The broker or “registered representative” is employed by broker-dealer companies such as Merrill Lynch or Morgan Stanley. They earn a fee based on the value of your portfolio and can sell financial products like annuities, mutual funds, and insurance products to collect a commission on the value of those products. They are product salespeople.
A “fee-based” advisor is also able to sell financial products. They are associated with broker-dealers like Charles Schwab or Ameriprise Financial and collect an annual flat fee or a percentage of assets from you, but they also can collect commission on products they sell to you.
The securities are offered through the brokerage firm. They generally do not have a duty to disclose their source of income to you. You may not realize they are collecting commission on the product they recommended.
A broker or “fee-based” advisor does not necessarily put your interests first. They are serving two entities–you and their brokerage firm. They want to do the best for you, but they also sell the financial products of another. These products like high commission insurance and annuity contracts with ridiculous fees can have contingent deferred sales charges that charge you as much as 10% if you want to move your money in the next 10 years.
Merriam-Webster defines “fiduciary” as…
…“of, relating to, or involving a confidence or trust.” The third type of advisor, a fiduciary advisor, must make recommendations in your best interest. They cannot earn commissions and are known as “fee-only.” They must maintain your confidence and trust as they promote only your best interest in all aspects of your financial life, and they are required to do so by law.
The fee only fiduciary advisor is often a Registered Investment Advisor (RIA) and their focus is not on selling a product that will make them a large commission because they cannot collect commissions. They want to help educate you because they have an interest in your long-term success.
Did you know anyone can call themselves a “financial planner?”
Scary, right?! A good idea is to check out their credentials. In the financial planning industry, many different credentials can be earned. They are an alphabet soup of abbreviations like CFP®, CIMA, CPWA, CFA, ChFC, and CTFA.
While we won’t go into each of them, you can easily Google the credential of any advisor you are considering. Pay attention to who issues them, what they relate to, and the stringency required to receive and maintain them.
The CERTIFIED FINANCIAL PLANNER™ or CFP® credential…

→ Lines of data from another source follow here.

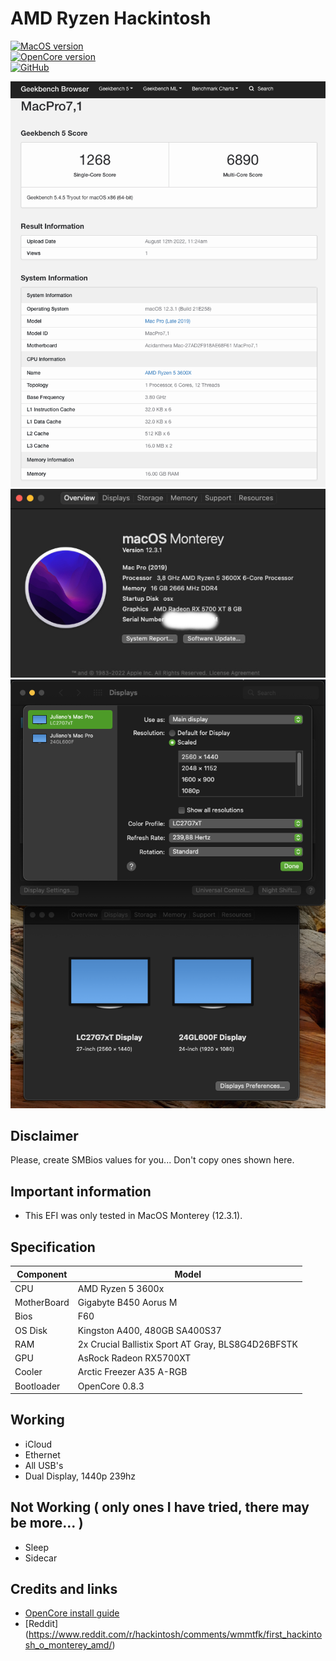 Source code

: # AMD Ryzen Hackintosh 

[![MacOS version](https://img.shields.io/badge/Monterey-12.5-informational.svg)](https://www.apple.com/macos)\
[![OpenCore version](https://img.shields.io/badge/OpenCore-0.8.3-informational.svg)](https://github.com/acidanthera/OpenCorePkg)\
[![GitHub](https://img.shields.io/github/license/sileshn/Ryzentosh?style=flat-square)](https://github.com/sileshn/Ryzentosh/blob/master/LICENSE)

![Alt text](https://github.com/jujubetsz/hackintosh/blob/main/screen/geek_bench.png?raw=true "Geek Bench")
![Alt text](https://github.com/jujubetsz/hackintosh/blob/main/screen/system_info.jpg?raw=true "System Info")
![Alt text](https://github.com/jujubetsz/hackintosh/blob/main/screen/displays.png?raw=true "Displays")

## Disclaimer
Please, create SMBios values for you... Don't copy ones shown here.

## Important information
* This EFI was only tested in MacOS Monterey (12.3.1).

## Specification

| Component        | Model                                              |
| ---------------- | ---------------------------------------------------|
| CPU              | AMD Ryzen 5 3600x                                  |
| MotherBoard      | Gigabyte B450 Aorus M                              |
| Bios             | F60                                                |
| OS Disk          | Kingston A400, 480GB SA400S37                      |
| RAM              | 2x Crucial Ballistix Sport AT Gray, BLS8G4D26BFSTK |
| GPU              | AsRock Radeon RX5700XT                             |
| Cooler    	   | Arctic Freezer A35 A-RGB          		            |
| Bootloader       | OpenCore 0.8.3                                     |

## Working

* iCloud
* Ethernet
* All USB's
* Dual Display, 1440p 239hz


## Not Working ( only ones I have tried, there may be more... )

* Sleep 
* Sidecar

## Credits and links

* [OpenCore install guide](https://dortania.github.io/OpenCore-Install-Guide)
* [Reddit] (https://www.reddit.com/r/hackintosh/comments/wmmtfk/first_hackintosh_o_monterey_amd/)
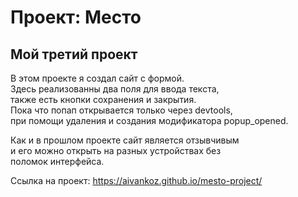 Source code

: # Проект: Место  
## Мой третий проект  
В этом проекте я создал сайт с формой.  
Здесь реализованны два поля для ввода текста,    
также есть кнопки сохранения и закрытия.    
Пока что попап открывается только через devtools,    
при помощи удаления и создания модификатора popup_opened.    

Как и в прошлом проекте сайт является отзывчивым    
и его можно открыть на разных устройствах без   
поломок интерфейса. 

Ссылка на проект:  https://aivankoz.github.io/mesto-project/ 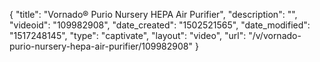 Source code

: {
    "title": "Vornado&reg; Purio Nursery HEPA Air Purifier",
    "description": "",
    "videoid": "109982908",
    "date_created": "1502521565",
    "date_modified": "1517248145",
    "type": "captivate",
    "layout": "video",
    "url": "\/v\/vornado-purio-nursery-hepa-air-purifier\/109982908"
}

…is an industry standard of ethics and standards of competency. The CFP Board is a non-profit organization acting in the public interest by fostering professional standards in personal financial planning through its setting and enforcement of the education, examination, experience, ethics and other requirements for CFP® certification. Credentials such as these give you a measure of trust in the advisor you choose.
Another consideration when choosing a financial advisor is their area of expertise. Brokers and fee-based planners are experts in the products they sell. But think about the benefits of an advisor who is an expert at customers such as yourself.
Niche advisors focus on specific groups. They know all about the concerns of their niche market. Their niche may be a certain type of employee group like doctors or policemen. They may focus on employees of a certain company like Coke or Disney. Or they may be experts on the concerns of families with college-bound children.
When you meet face-to-face or talk over the phone with a potential advisor, you may ask these additional questions:
- What’s your planning process?
- How many meetings will we have?
- What topics will be covered?
- What topics aren’t covered?
- Do you use technology? (e.g. client websites)
- How often will we meet for reviews after you develop my plan?
- Will you help me implement my plan?
We know…lots of information to pull together! But having all the facts will provide you with a real solid picture of what you can expect from that advisor.